The passing last week of the greatest pitcher in Yankees history, Edward “Whitey” Ford, who grew up in Astoria, left only three surviving members from those great early 1960s Yankees teams: Tony Kubek, Bobby Richardson, and Ralph Terry.

I remember watching Ford pitch from1965 through 1967 which was when the Yankees were going through the worst downward spiral in their history. Ford was at the end of the line so I couldn’t appreciate how great he once was.
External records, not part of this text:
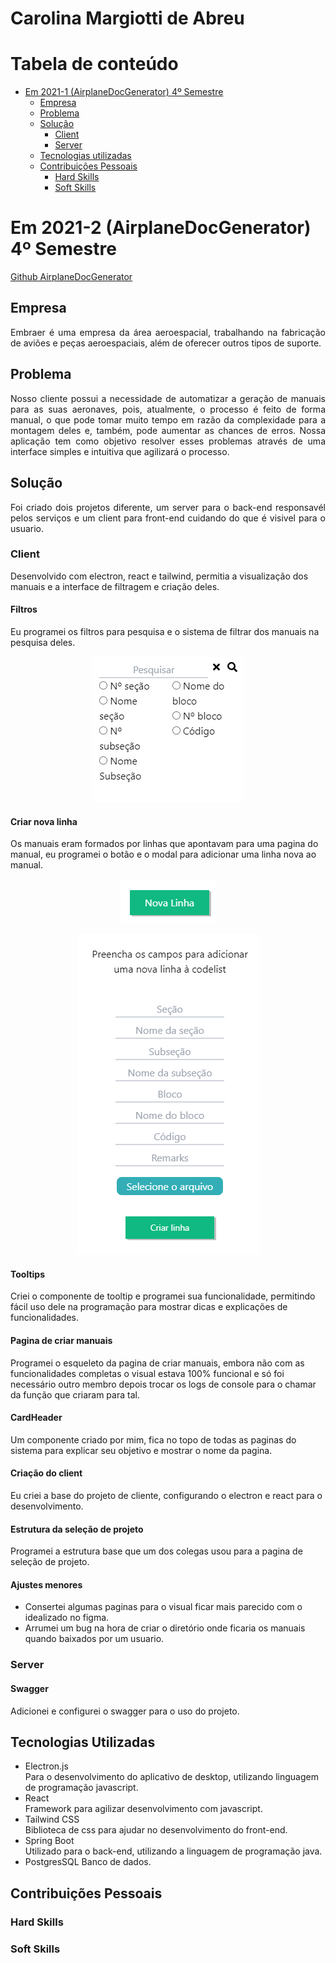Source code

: # Carolina Margiotti de Abreu

# Tabela de conteúdo

-   [Em 2021-1 (AirplaneDocGenerator) 4º Semestre](#em-2021-1-airplanedocgenerator-4º-semestre)
    -   [Empresa](#empresa)
    -   [Problema](#problema)
    -   [Solução](#solução)
        -   [Client](#client)
        -   [Server](#server)
    -   [Tecnologias utilizadas](#tecnologias-utilizadas)
    -   [Contribuições Pessoais](#contribuições-pessoais)
        -   [Hard Skills](#hard-skills)
        -   [Soft Skills](#soft-skills)

# Em 2021-2 (AirplaneDocGenerator) 4º Semestre

[Github AirplaneDocGenerator](https://github.com/CarolinaMargiotti/AirplaneDocGenerator)

## Empresa

<p align="justify">
Embraer é uma empresa da área aeroespacial, trabalhando na fabricação de aviões e peças aeroespaciais, além de oferecer outros tipos de suporte.
</p>

## Problema

<p align="justify">
Nosso cliente possui a necessidade de automatizar a geração de manuais para as suas aeronaves, pois, atualmente, o processo é feito de forma manual, o que pode tomar muito tempo em razão da complexidade para a montagem deles e, também, pode aumentar as chances de erros. Nossa aplicação tem como objetivo resolver esses problemas através de uma interface simples e intuitiva que agilizará o processo.
</p>

## Solução

<p align="justify">
   Foi criado dois projetos diferente, um server para o back-end responsavél pelos serviços e um client para front-end cuidando do que é visivel para o usuario.
</p>

### Client

Desenvolvido com electron, react e tailwind, permitia a visualização dos manuais e a interface de filtragem e criação deles.

#### Filtros

Eu programei os filtros para pesquisa e o sistema de filtrar dos manuais na pesquisa deles.

<p align="center">
<img src="./imagens/api4/filtro.png">
</p>

#### Criar nova linha

Os manuais eram formados por linhas que apontavam para uma pagina do manual, eu programei o botão e o modal para adicionar uma linha nova ao manual.

<p align="center">
<img src="./imagens/api4/nova_linha.png">
</p>
<p align="center">
<img src="./imagens/api4/linha.png">
</p>

#### Tooltips

Criei o componente de tooltip e programei sua funcionalidade, permitindo fácil uso dele na programação para mostrar dicas e explicações de funcionalidades.

#### Pagina de criar manuais

Programei o esqueleto da pagina de criar manuais, embora não com as funcionalidades completas o visual estava 100% funcional e só foi necessário outro membro depois trocar os logs de console para o chamar da função que criaram para tal.

#### CardHeader

Um componente criado por mim, fica no topo de todas as paginas do sistema para explicar seu objetivo e mostrar o nome da pagina.

#### Criação do client

Eu criei a base do projeto de cliente, configurando o electron e react para o desenvolvimento.

#### Estrutura da seleção de projeto

Programei a estrutura base que um dos colegas usou para a pagina de seleção de projeto.

#### Ajustes menores

-   Consertei algumas paginas para o visual ficar mais parecido com o idealizado no figma.
-   Arrumei um bug na hora de criar o diretório onde ficaria os manuais quando baixados por um usuario.

### Server

#### Swagger

Adicionei e configurei o swagger para o uso do projeto.

## Tecnologias Utilizadas

-   Electron.js \
    Para o desenvolvimento do aplicativo de desktop, utilizando linguagem de programação javascript.
-   React \
    Framework para agilizar desenvolvimento com javascript.
-   Tailwind CSS \
    Biblioteca de css para ajudar no desenvolvimento do front-end.
-   Spring Boot \
    Utilizado para o back-end, utilizando a linguagem de programação java.
-   PostgresSQL
    Banco de dados.

## Contribuições Pessoais

### Hard Skills

### Soft Skills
He was a fixture at Yankees Old-Timers Days and it was clear fans adored im.

Whitey Ford was 91 years old.

It didn’t take former New York Rangers goaltender Henrik Lundqvist very long to find a new NHL home after the Blueshirts elected to buy out the year remaining on his contract. Lundqvist signed with the Washington Capitals this past Friday.

Keith Olbermann, who along with his old partner, Dan Patrick, made ESPN’s Sportscenter the iconic daily sports highlight show, has left the Worldwide Leader in Sports for the second time in his broadcasting career.

Olbermann, who hosted a popular 8 PM show on MSNBC ,“Countdown with Keith Olbermann,” has returned to liberal political commentary with a daily broadcast on YouTube.